Il “Corriere”: pollice verso su Totti. La “Stampa” invece gli dà il “cinque”

Pubblicato il 20 Aprile 2010 - 17:28 OLTRE 6 MESI FA

Il pollice verso di Francesco Totti

Un gesto, il pollice verso, e tante polemiche. Anche a distanza di due giorni dal derby della capitale, finito con la vittoria per 2 a 1 dei giallorossi, il pollicione di Francesco Totti continua a far discutere e chiama alla riflessione due delle penne più raffinate del giornalismo italiano, Aldo Grasso del Corriere della Sera e Massimo Gramellini della Stampa.

I due dedicano a Totti le loro riflessioni e lo fanno esprimendo posizioni lontane e inconciliabili perchè di fondo c’è una diversa visione del calcio che Grasso sembra voler caricare di una sorta di “mission pedagogica” mentre Gramellini vuole restituire alla sua dimensione squisitamente ludica.

Scrive il vicedirettore della Stampa, dopo essersi chiesto “cosa avrà mai fatto il Pupone per scatenare le polemiche di mezza Italia” che quello di Totti non è stato “un comportamento da sportivo. Ma da tifoso sì. Il tifo è la rivisitazione delle nostre infanzie. Una seduta pubblica di psicanalisi, tollerata finché qualcuno non si mise in testa che gli sfottò dei tifosi fossero la causa scatenante delle violenze degli ultrà. Che è come imputare i delitti di un serial killer alle zingarate di «Amici miei».

Per Grasso, invece, il gesto del capitano della Roma è stato “infantile, inopportuno, non degno di un grande campione”. Se ci siano state o meno provocazioni da parte degli avversari per il giornalista non è rilevante perchè “un capitano si dimostra tale solo se è superiore a queste bassezze”.
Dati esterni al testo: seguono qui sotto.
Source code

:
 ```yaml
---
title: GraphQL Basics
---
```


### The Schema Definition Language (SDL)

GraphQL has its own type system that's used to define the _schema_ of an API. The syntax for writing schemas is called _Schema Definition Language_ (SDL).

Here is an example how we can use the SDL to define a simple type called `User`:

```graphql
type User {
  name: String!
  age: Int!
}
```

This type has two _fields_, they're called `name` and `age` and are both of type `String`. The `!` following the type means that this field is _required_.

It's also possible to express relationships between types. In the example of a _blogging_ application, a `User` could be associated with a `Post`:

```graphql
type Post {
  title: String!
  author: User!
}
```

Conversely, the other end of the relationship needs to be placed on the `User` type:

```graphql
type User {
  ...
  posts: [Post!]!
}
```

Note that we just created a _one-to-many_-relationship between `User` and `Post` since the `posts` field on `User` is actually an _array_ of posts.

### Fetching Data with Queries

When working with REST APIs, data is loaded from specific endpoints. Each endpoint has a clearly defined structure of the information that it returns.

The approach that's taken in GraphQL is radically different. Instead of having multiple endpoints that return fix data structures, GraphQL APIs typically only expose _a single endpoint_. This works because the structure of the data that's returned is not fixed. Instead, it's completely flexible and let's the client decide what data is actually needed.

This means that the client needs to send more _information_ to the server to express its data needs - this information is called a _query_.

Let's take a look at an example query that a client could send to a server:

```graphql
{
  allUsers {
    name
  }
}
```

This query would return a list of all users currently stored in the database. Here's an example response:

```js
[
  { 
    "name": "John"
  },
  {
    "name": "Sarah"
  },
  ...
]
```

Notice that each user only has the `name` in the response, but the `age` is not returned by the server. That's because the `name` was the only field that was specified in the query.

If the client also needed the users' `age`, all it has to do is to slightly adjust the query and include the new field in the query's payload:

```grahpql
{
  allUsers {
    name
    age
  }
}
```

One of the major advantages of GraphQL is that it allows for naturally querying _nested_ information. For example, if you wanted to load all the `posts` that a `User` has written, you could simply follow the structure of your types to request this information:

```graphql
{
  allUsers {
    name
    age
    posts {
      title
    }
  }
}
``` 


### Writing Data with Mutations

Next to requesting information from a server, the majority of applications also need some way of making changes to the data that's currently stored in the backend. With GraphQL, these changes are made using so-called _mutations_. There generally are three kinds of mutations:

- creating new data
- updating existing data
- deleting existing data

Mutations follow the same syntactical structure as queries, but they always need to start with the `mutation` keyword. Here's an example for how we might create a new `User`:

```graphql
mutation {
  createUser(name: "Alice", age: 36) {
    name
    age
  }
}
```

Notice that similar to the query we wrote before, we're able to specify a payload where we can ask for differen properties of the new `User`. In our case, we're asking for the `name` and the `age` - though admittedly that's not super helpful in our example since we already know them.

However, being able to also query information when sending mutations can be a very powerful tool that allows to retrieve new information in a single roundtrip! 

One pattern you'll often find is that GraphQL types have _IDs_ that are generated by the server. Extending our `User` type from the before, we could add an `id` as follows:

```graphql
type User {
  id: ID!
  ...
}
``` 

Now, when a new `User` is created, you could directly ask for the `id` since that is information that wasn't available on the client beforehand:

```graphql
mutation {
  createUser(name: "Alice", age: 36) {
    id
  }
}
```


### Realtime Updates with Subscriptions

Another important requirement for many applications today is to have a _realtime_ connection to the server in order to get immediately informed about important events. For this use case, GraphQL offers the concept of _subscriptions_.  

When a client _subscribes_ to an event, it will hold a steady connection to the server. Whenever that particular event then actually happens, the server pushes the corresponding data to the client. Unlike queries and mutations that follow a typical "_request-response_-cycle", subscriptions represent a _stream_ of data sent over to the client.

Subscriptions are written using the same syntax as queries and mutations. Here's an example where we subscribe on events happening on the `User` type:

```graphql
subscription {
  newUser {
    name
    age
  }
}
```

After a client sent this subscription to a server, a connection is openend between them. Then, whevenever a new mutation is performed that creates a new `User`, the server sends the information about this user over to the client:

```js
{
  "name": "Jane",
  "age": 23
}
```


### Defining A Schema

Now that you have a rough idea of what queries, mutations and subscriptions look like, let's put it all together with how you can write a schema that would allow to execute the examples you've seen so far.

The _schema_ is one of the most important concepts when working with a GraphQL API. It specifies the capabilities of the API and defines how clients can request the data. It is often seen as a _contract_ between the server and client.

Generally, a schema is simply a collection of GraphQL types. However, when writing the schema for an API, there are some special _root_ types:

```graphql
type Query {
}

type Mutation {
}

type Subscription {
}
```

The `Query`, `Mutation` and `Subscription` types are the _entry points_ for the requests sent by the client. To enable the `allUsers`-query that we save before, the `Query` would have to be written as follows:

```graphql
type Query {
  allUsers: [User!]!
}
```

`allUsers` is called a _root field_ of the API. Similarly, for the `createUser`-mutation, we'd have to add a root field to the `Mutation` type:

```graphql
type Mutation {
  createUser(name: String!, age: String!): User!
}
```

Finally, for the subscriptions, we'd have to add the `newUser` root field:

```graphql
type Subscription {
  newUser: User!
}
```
Insomma Grasso reintroduce il tema del “calciatore esempio”, l’atleta carico di responsabilità perchè i suoi comportamenti incidono sulla gente. Una visione, questa, respinta seccamente da Gramellini secondo cui “per non eccitare la suscettibilità di gente manesca e disperata a cui andrebbe semplicemente vietato di riunirsi in club organizzati, si pretende di trasformare il calcio in una palestra di buoni sentimenti, estirpando quell’effetto di macchina del tempo che ci permetteva di andare allo stadio per evadere dalla realtà con lo sberleffo malizioso del bambino”.

Che ad essere in ballo non siano solo i pollici di Totti ma una visione complessiva del calcio lo si vede da come Gramellini e Grasso proseguono i loro pezzi. Il giornalista della Stampa, con fare divertito, evoca una carrellata di sfottò da derby, presi soprattutto dalle sfide tra Torino e Juventus. Ci sono le “corna” di Maresca e la vecchia abitudine del granata Pulici di “pulirsi le scarpe su uno striscione che raffigurava una zebra”. Eppure, spiega Gramellini: “Nessuno azzardò mai un nesso tra quei gesti e l’uso di spranghe e motoseghe”.

Anche Grasso procede con una carrellata, seppure decisamente meno divertente e divertita. Il giornalista del Corriere della Sera ricapitola una serie di “incidenti” della vita sportiva di Totti, dalla manata a Colonnese ( pagata con cinque giornate di squalifica) fino al “solito” sputo al centrocampista danese Poulsen. Perchè per Totti il diritto all’oblio sembra non valere e ogni volta che si discute sul capitano della Roma riesce fuori lo sputo di quel maledetto campionato europeo. E anche Grasso non resiste alla tentazione di ricordare quel gesto in Italia – Danimarca, messo là, avulso dal contesto e soprattutto senza riassumere minimamente quanto accadde prima e dopo lo sputo, ovvero le provocazioni di Poulsen, le scuse di Totti e le dichiarazioni di Carlo Ancelotti quando, qualche anno dopo il fattaccio da allenatore del Milan si ritrovò contro lo stesso danese in una partita di Champions League e a fine garà sbottò: «Poulsen è un codardo, quello che ha fatto è una riabilitazione per Totti».

Grasso questo non lo ricorda e forse ignora, e del resto non è una colpa capitale, che a Roma dei pollici di Totti si discettava già da una settimana. Perchè il capitano aveva fatto la stessa identica cosa anche dopo il derby di andata e chiunque abbia acceso una delle tante radio locali che di Roma e Lazio parlano dalle 0 alle 24 sette giorni su sette sa che i laziali quel gesto non l’avevano digerito e avevano provocatoriamente sfidato il capitano giallorosso a ripeterlo convinti che i biancocelesti avrebbero fatto alla Roma lo sgambetto fatale per il titolo. Risultato: lo sgambetto è fallito e i pollici sono spuntati di nuovo fuori. È uno scandalo? No, è il calcio bellezza.